Waar zijn die oude vunzige barakjes, waar men ‘in’ het uitgaan betaalt hetgeen een bewijs was van de degelijkheid der monsters die men daarbinnen te zien kreeg en tegelijk als een blijk van het vertrouwen dat een eerbaar saltimbank kon stellen in zijn vereerd publiek? Waar zijn de peperkoektenten, de porseleinschranken, de muntebollenstok-, meelstamper-, citroenknol-, smoutsbol-, vetkwabbel- en kramelkramen? Waar zijn de paardjesmolens, de goeie ouwe piepende paardjesmolens die door kinderen in gang werden gezet of door een afgetreende houterige merrie aan het draaien gekregen?

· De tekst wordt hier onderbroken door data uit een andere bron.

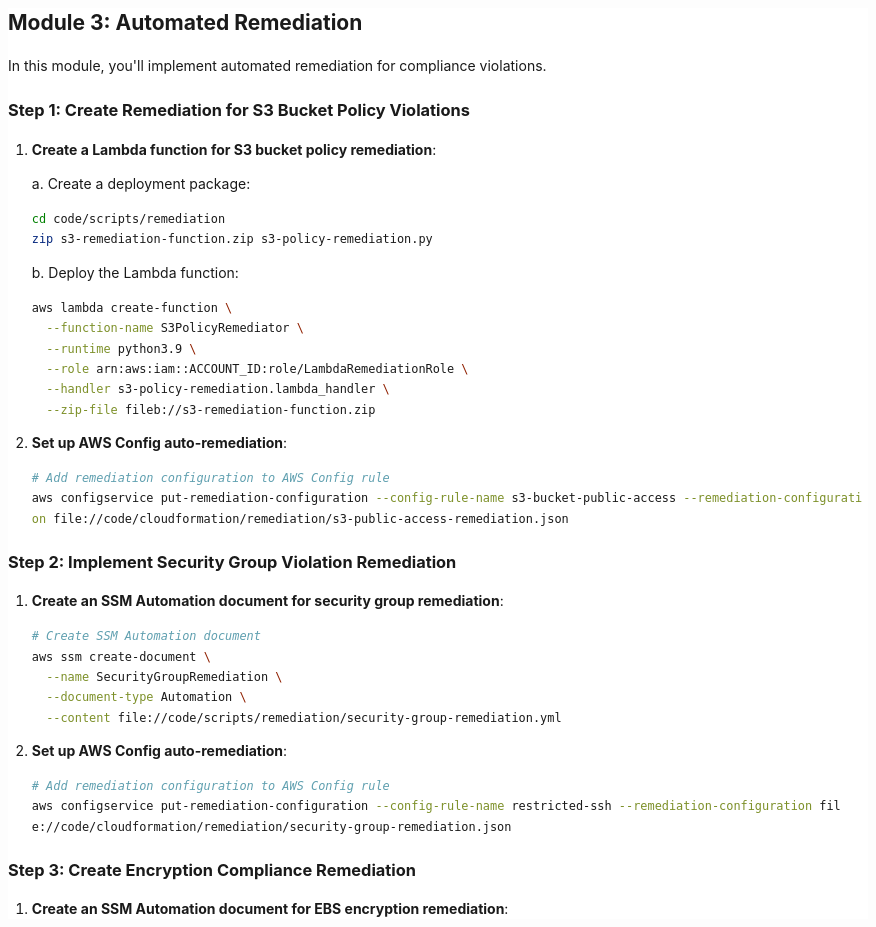 ## Module 3: Automated Remediation

In this module, you'll implement automated remediation for compliance violations.

### Step 1: Create Remediation for S3 Bucket Policy Violations

1. **Create a Lambda function for S3 bucket policy remediation**:

   a. Create a deployment package:
   ```bash
   cd code/scripts/remediation
   zip s3-remediation-function.zip s3-policy-remediation.py
   ```

   b. Deploy the Lambda function:
   ```bash
   aws lambda create-function \
     --function-name S3PolicyRemediator \
     --runtime python3.9 \
     --role arn:aws:iam::ACCOUNT_ID:role/LambdaRemediationRole \
     --handler s3-policy-remediation.lambda_handler \
     --zip-file fileb://s3-remediation-function.zip
   ```

2. **Set up AWS Config auto-remediation**:

   ```bash
   # Add remediation configuration to AWS Config rule
   aws configservice put-remediation-configuration --config-rule-name s3-bucket-public-access --remediation-configuration file://code/cloudformation/remediation/s3-public-access-remediation.json
   ```

### Step 2: Implement Security Group Violation Remediation

1. **Create an SSM Automation document for security group remediation**:

   ```bash
   # Create SSM Automation document
   aws ssm create-document \
     --name SecurityGroupRemediation \
     --document-type Automation \
     --content file://code/scripts/remediation/security-group-remediation.yml
   ```

2. **Set up AWS Config auto-remediation**:

   ```bash
   # Add remediation configuration to AWS Config rule
   aws configservice put-remediation-configuration --config-rule-name restricted-ssh --remediation-configuration file://code/cloudformation/remediation/security-group-remediation.json
   ```

### Step 3: Create Encryption Compliance Remediation

1. **Create an SSM Automation document for EBS encryption remediation**:
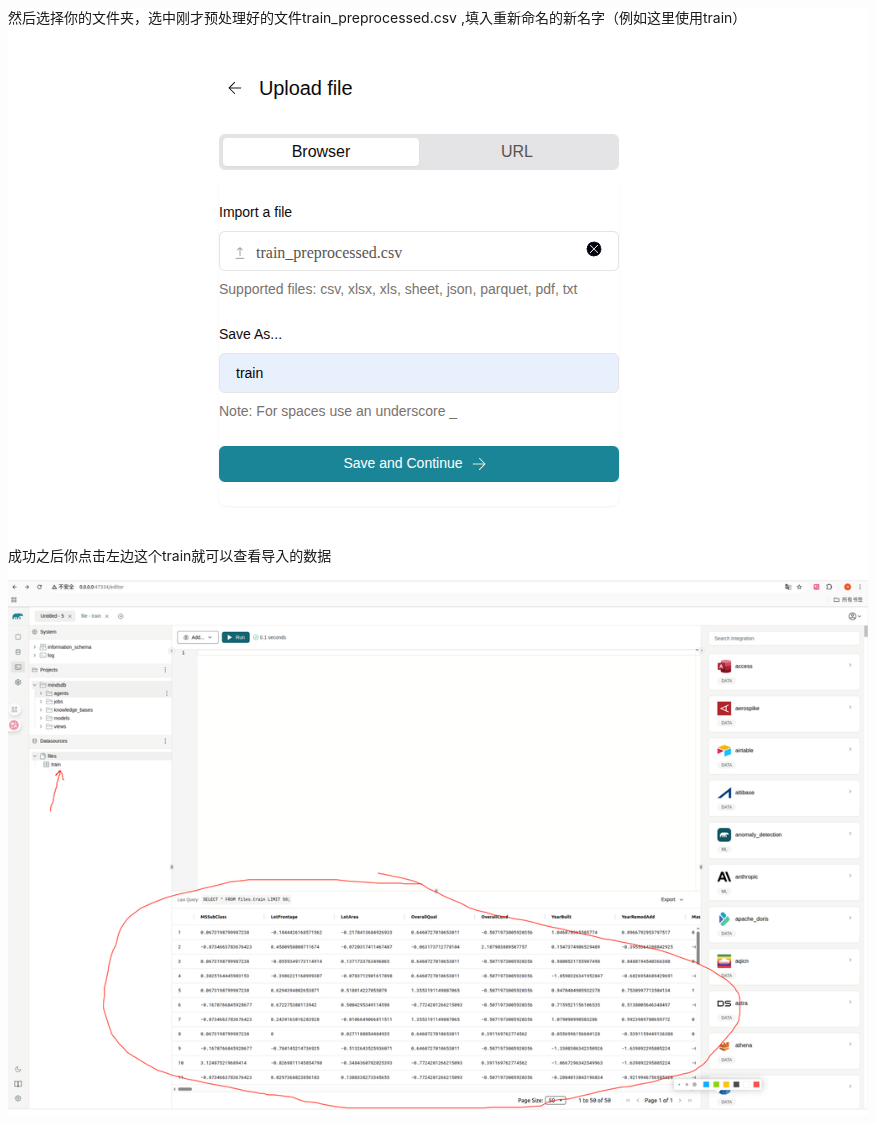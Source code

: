 然后选择你的文件夹，选中刚才预处理好的文件train_preprocessed.csv
,填入重新命名的新名字（例如这里使用train）

![pic4](pic/pic4.png)

成功之后你点击左边这个train就可以查看导入的数据

![pic5](pic/pic5.png)
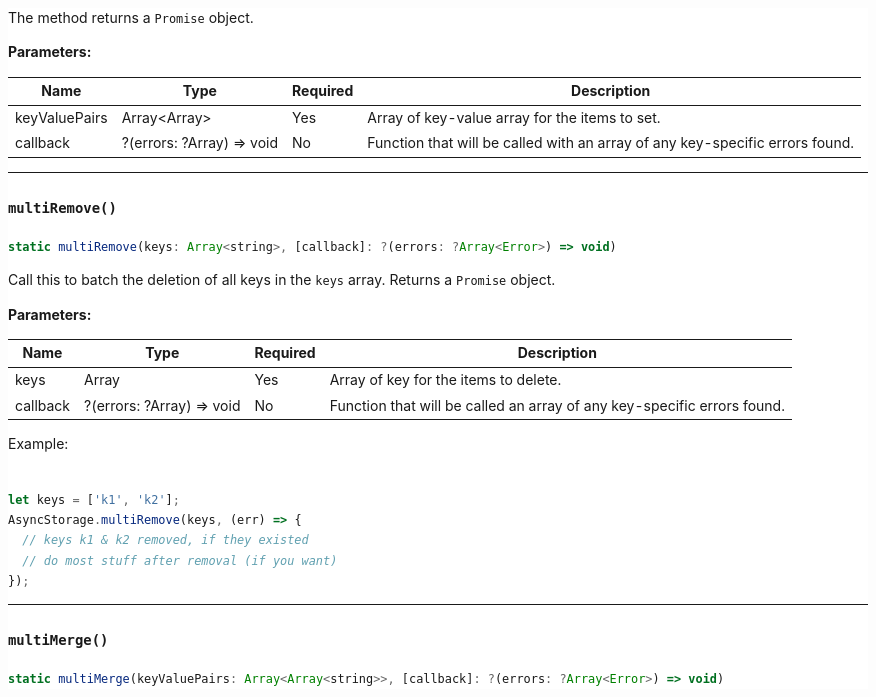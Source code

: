 The method returns a `Promise` object.

**Parameters:**

| Name | Type | Required | Description |
| - | - | - | - |
| keyValuePairs | Array<Array<string>> | Yes | Array of key-value array for the items to set. |
| callback | ?(errors: ?Array<Error>) => void | No | Function that will be called with an array of any   key-specific errors found. |




---

### `multiRemove()`

```javascript
static multiRemove(keys: Array<string>, [callback]: ?(errors: ?Array<Error>) => void)
```

Call this to batch the deletion of all keys in the `keys` array. Returns
a `Promise` object.

**Parameters:**

| Name | Type | Required | Description |
| - | - | - | - |
| keys | Array<string> | Yes | Array of key for the items to delete. |
| callback | ?(errors: ?Array<Error>) => void | No | Function that will be called an array of any key-specific   errors found. |




Example:

```javascript

let keys = ['k1', 'k2'];
AsyncStorage.multiRemove(keys, (err) => {
  // keys k1 & k2 removed, if they existed
  // do most stuff after removal (if you want)
});
```



---

### `multiMerge()`

```javascript
static multiMerge(keyValuePairs: Array<Array<string>>, [callback]: ?(errors: ?Array<Error>) => void)
```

Ik herinner me nog de kanten en fluwelen franjes (met blikkertjes en met drie dampende oliepitten belicht) die omwentelden en sierlijk overeen vouwden al golvend, en ik hoor nog het zuchtend draaiorgelke, dat het gekraak van de molenas niet vermocht te overdraaien! In die tijd - is dat al zo lang geleden? - was het ons, jonge ruiters, gegeven een ring uit een zwierende appel al rijdend op te vangen, en wie hem ving reed gratis de keer nadien.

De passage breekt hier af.